Rendered images with source text:
※ ※ ※

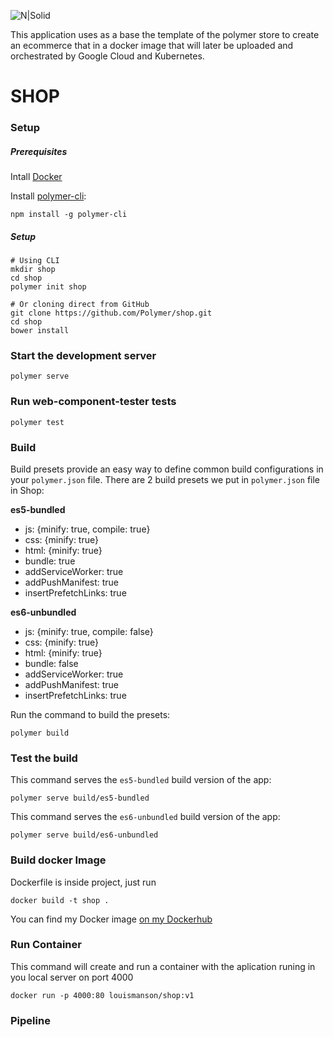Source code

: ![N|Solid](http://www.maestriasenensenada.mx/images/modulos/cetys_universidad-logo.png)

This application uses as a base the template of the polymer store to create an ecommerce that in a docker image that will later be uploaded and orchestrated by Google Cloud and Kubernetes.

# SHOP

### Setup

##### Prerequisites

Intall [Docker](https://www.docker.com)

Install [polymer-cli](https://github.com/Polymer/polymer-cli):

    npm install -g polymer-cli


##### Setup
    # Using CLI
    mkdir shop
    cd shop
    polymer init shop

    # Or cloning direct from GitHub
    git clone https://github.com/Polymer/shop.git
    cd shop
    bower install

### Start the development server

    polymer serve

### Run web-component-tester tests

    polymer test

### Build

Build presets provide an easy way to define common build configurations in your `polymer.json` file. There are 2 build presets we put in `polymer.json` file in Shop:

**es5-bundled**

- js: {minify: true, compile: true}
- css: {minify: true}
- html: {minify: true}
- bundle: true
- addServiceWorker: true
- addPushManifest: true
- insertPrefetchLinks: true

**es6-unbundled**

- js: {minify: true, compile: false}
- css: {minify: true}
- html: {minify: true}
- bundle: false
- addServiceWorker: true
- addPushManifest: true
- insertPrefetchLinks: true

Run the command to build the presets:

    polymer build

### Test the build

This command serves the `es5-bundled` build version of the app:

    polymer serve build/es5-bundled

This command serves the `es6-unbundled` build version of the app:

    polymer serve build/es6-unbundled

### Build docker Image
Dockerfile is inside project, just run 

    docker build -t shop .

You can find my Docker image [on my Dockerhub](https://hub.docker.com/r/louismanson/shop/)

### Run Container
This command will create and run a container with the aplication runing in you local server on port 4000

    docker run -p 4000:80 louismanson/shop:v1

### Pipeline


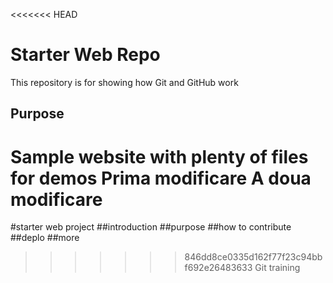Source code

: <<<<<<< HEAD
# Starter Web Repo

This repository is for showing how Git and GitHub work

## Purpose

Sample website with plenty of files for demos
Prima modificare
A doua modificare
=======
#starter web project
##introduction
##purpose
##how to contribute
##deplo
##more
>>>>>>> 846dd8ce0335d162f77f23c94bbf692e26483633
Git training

※ ※ ※

§ Exercise requirements
From the data above, work out how many lines hold "This". Answer with the number alone.

§ Completed task
5